If I do use in blog, I'll give you credit.

Bill Lisleman said...

I found an easter egg that had been hidden in my mom's garage for oh, twenty years. egg salad anyone?
Suggest you call the local university and check if they need some bacteria/mold/micro-organism stuff.

Anonymous said...

Aw, come on. Give it a try. A little aging never hurt any foodstuff. In the Cook Islands they eat potato salad that has been sitting in warm tropical windows, no lie. I refrained from trying it, however. Vacation diarrhea is not to be hankered after.
Otherwise, I wish you lived in my neighborhood so we could meet for coffee and you could regale me in person as much as you do with your writings.

Jeanne Estridge said...

Has it been frozen the whole time? Or just off and on? (Down here, it would definitely be off and on, but up there....)

http://howtobecomeacatladywithoutthecats.blogspot.com said...

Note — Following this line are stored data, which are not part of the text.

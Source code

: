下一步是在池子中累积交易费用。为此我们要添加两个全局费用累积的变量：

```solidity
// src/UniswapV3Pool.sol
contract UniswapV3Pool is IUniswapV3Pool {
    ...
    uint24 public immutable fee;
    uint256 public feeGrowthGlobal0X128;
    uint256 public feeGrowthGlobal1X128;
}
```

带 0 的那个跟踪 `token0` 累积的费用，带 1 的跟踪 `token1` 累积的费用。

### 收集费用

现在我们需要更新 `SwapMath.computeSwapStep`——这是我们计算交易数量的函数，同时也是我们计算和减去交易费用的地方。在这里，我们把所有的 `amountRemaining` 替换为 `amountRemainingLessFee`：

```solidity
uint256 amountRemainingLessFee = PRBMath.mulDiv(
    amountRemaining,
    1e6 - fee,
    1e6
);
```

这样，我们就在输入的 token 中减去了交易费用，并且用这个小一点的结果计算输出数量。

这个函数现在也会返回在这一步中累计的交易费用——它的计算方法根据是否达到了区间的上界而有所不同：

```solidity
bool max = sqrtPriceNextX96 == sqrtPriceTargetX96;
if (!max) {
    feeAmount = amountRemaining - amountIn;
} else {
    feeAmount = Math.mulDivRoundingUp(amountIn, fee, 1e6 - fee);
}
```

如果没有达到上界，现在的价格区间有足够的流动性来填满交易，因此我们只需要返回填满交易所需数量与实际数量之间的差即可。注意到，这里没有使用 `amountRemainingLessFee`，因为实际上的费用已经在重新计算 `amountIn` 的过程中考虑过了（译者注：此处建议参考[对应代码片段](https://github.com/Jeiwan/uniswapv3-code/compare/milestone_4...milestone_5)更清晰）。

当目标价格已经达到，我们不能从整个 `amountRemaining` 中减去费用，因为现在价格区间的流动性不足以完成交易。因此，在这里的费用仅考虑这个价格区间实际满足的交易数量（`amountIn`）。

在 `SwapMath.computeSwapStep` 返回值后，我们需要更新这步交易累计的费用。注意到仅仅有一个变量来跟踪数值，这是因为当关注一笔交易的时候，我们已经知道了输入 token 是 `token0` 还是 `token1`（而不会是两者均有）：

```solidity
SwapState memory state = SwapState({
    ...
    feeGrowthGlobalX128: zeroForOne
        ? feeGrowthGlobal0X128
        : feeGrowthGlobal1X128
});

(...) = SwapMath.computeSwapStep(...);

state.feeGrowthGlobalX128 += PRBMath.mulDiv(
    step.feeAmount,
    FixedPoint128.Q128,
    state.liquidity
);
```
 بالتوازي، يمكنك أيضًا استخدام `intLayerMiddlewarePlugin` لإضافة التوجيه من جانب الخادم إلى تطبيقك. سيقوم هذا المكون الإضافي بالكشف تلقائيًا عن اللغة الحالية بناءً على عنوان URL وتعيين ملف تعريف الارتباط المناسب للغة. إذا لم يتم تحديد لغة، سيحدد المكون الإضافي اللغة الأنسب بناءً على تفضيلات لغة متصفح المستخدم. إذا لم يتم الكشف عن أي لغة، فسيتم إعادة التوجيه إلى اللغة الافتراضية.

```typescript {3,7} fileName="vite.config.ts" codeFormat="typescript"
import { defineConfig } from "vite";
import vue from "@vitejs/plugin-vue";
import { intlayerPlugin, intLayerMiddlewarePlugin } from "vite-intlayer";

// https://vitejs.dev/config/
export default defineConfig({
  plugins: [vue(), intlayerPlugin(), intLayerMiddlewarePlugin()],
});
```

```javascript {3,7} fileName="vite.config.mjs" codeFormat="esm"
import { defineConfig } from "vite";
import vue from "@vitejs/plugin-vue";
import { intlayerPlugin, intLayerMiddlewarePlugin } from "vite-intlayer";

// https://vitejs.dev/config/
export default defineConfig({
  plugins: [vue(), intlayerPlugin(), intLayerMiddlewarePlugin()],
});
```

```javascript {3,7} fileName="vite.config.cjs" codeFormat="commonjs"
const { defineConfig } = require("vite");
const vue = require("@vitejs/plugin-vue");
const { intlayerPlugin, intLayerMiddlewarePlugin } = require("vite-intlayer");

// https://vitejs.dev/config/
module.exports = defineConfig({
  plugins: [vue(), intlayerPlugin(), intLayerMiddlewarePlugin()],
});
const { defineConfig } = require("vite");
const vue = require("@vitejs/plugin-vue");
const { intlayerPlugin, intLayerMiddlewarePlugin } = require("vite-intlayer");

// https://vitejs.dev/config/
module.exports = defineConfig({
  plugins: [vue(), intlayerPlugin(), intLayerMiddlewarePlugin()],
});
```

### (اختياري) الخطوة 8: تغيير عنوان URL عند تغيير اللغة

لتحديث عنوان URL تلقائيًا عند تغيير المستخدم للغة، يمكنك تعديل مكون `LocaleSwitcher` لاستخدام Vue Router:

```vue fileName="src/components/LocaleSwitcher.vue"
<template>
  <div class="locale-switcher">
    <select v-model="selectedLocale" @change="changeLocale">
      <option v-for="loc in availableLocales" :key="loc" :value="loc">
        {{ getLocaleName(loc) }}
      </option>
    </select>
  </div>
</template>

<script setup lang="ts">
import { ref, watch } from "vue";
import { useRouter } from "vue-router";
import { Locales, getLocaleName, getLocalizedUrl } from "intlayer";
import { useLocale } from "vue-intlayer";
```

Personally, I think you should offer the broth to the Jefferson Hillbillies down the street.

SweetPeaSurry said...

Turkey porch soup, I think it should be prepared at thanksgiving each year from now on! Brilliant!

Suzy said...

Can you please have that pot of turkey sent to my upstairs neighbors? I hate them and want them to disappear in a not very obvious way, like Death By Soup.

Gadjo Dilo said...

Turkey must be a kind of cure-all, like chicken soup but bigger nad better!

That Janie Girl said...

Oh, girl, you crack me up, you do! Thanks for making me laugh, even though it does hurt!

Tempo said...

Ahh! it will be fine...taste improves with age dont you know. Just warm it through when it thaws enough to get the pot unstuck and invite the family around to enjoy... Go on! take a chance.
LOL

When Pigs Fly said...

These are the things one can do in Minnesota. The temperature never rises above freezing so leaving leftovers outside for months on end is not a problem. We did have that nice little upswing in temps last week but as I got up this morning to go to the gym, the temp gauge said 4 degrees.
Ah, the joys of living in the arctic.